Cyber Security: It might seem obvious, but investment in cyber security must go hand-in-hand with the proliferation of the Internet of Things. The more connected devices we have, the more vulnerable we are.


Infrastructure: Well, here’s a 4 trillion dollar problem. There’s almost no bad idea in this space, the problem is so large. Perhaps combining both the Trump administration incentive-based, private sector proposal with the more traditional public sector proposal that Secretary Clinton put forth during the campaign could get at the scope of what’s needed.


Research: Research underpins it all. We want to be the competitiveness leaders. The innovators. The job creators. It all starts here with new ideas. And the pipeline from basic research to applied research to commercialization to scale up is too slow and uncertain.

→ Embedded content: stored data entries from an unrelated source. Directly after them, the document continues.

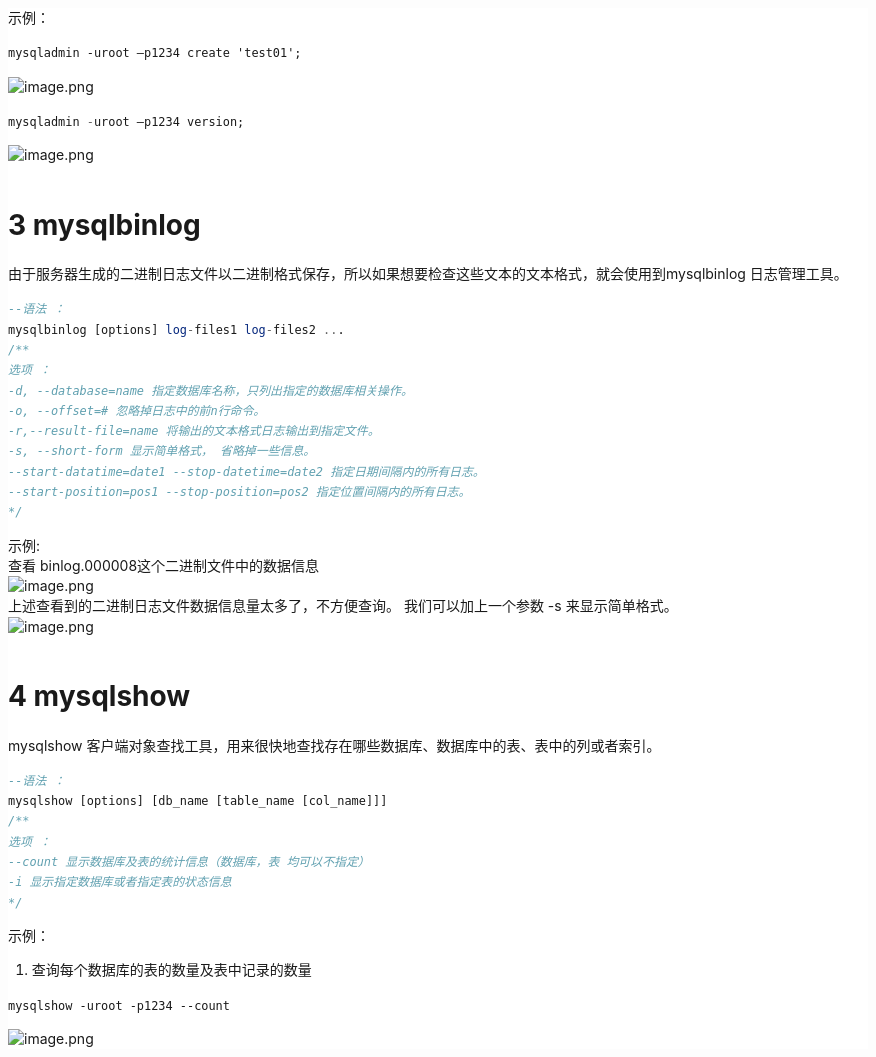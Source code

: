 示例：
```plsql
mysqladmin -uroot –p1234 create 'test01'; 
```
![image.png](https://cdn.nlark.com/yuque/0/2023/png/22334924/1683856626240-fd0d19af-d74e-449e-a327-1b4fb20673b1.png#averageHue=%23f6f6f6&clientId=u262becf4-dc28-4&from=paste&height=914&id=uc61f772e&originHeight=1338&originWidth=1986&originalType=binary&ratio=1&rotation=0&showTitle=false&size=1107039&status=done&style=none&taskId=u014b8dd6-5360-4006-b028-a4b7bf6150b&title=&width=1356)
```sql
mysqladmin -uroot –p1234 version;
```
![image.png](https://cdn.nlark.com/yuque/0/2023/png/22334924/1683856532353-2f795569-caa1-47af-a8dd-4b49649fe628.png#averageHue=%23f3f3f3&clientId=u262becf4-dc28-4&from=paste&height=371&id=u18d83755&originHeight=546&originWidth=2002&originalType=binary&ratio=1&rotation=0&showTitle=false&size=486265&status=done&style=none&taskId=u859519cb-74d6-4a89-a540-f807204a9cf&title=&width=1360)
# 3 mysqlbinlog
由于服务器生成的二进制日志文件以二进制格式保存，所以如果想要检查这些文本的文本格式，就会使用到mysqlbinlog 日志管理工具。
```sql
--语法 ：
mysqlbinlog [options] log-files1 log-files2 ... 
/**
选项 ：
-d, --database=name 指定数据库名称，只列出指定的数据库相关操作。 
-o, --offset=# 忽略掉日志中的前n行命令。 
-r,--result-file=name 将输出的文本格式日志输出到指定文件。 
-s, --short-form 显示简单格式， 省略掉一些信息。 
--start-datatime=date1 --stop-datetime=date2 指定日期间隔内的所有日志。 
--start-position=pos1 --stop-position=pos2 指定位置间隔内的所有日志。
*/
```
示例:<br />查看 binlog.000008这个二进制文件中的数据信息<br />![image.png](https://cdn.nlark.com/yuque/0/2023/png/22334924/1683856826977-186770f3-561c-4fc3-a0c4-1486639a0b1d.png#averageHue=%23f2f2f2&clientId=u262becf4-dc28-4&from=paste&height=798&id=u35a72177&originHeight=798&originWidth=2332&originalType=binary&ratio=1&rotation=0&showTitle=false&size=811986&status=done&style=none&taskId=u78d86b99-50b2-4ada-940c-98686609bc1&title=&width=2332)<br />上述查看到的二进制日志文件数据信息量太多了，不方便查询。 我们可以加上一个参数 -s 来显示简单格式。<br />![image.png](https://cdn.nlark.com/yuque/0/2023/png/22334924/1683856867937-da0d40a6-f049-495b-b6df-9a84d2782683.png#averageHue=%23ededed&clientId=u262becf4-dc28-4&from=paste&height=349&id=u9b2108cf&originHeight=514&originWidth=1484&originalType=binary&ratio=1&rotation=0&showTitle=false&size=375316&status=done&style=none&taskId=u0cebfb67-d35a-44a1-a54e-f2b83fd0d33&title=&width=1007)
# 4 mysqlshow
mysqlshow 客户端对象查找工具，用来很快地查找存在哪些数据库、数据库中的表、表中的列或者索引。
```sql
--语法 ：
mysqlshow [options] [db_name [table_name [col_name]]] 
/**
选项 ：
--count 显示数据库及表的统计信息（数据库，表 均可以不指定） 
-i 显示指定数据库或者指定表的状态信息
*/
```

示例：

1. 查询每个数据库的表的数量及表中记录的数量
```plsql
mysqlshow -uroot -p1234 --count
```
![image.png](https://cdn.nlark.com/yuque/0/2023/png/22334924/1683857068431-ea7050cd-2320-4b2c-a4df-7ba1e7e2ded5.png#averageHue=%23eeeeee&clientId=u262becf4-dc28-4&from=paste&height=482&id=ude170866&originHeight=552&originWidth=1522&originalType=binary&ratio=1&rotation=0&showTitle=false&size=404232&status=done&style=none&taskId=u40fe9f39-89fe-4a10-9677-4d13e98461f&title=&width=1329)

Capital: There isn’t enough capital available for people who make things. If you’ve got a hot new app, here’s $100,000 to bring it to market. If you’ve got the next big thing in solar technology that needs $5 million and five years for proof of concept, good luck. One of these potential products could employ a lot of people.


PPPs: Public-private-partnerships relate to all of the other topics. Addressing these issues from research to talent to infrastructure requires collaboration between federal, state, local government, industry and academia. The manufacturing clusters are great examples. We need more of it.


The window of opportunity is still open. We can do more to take advantage of it.


Bill Bates is EVP & Chief of Staff at the U.S. Council on Competitiveness.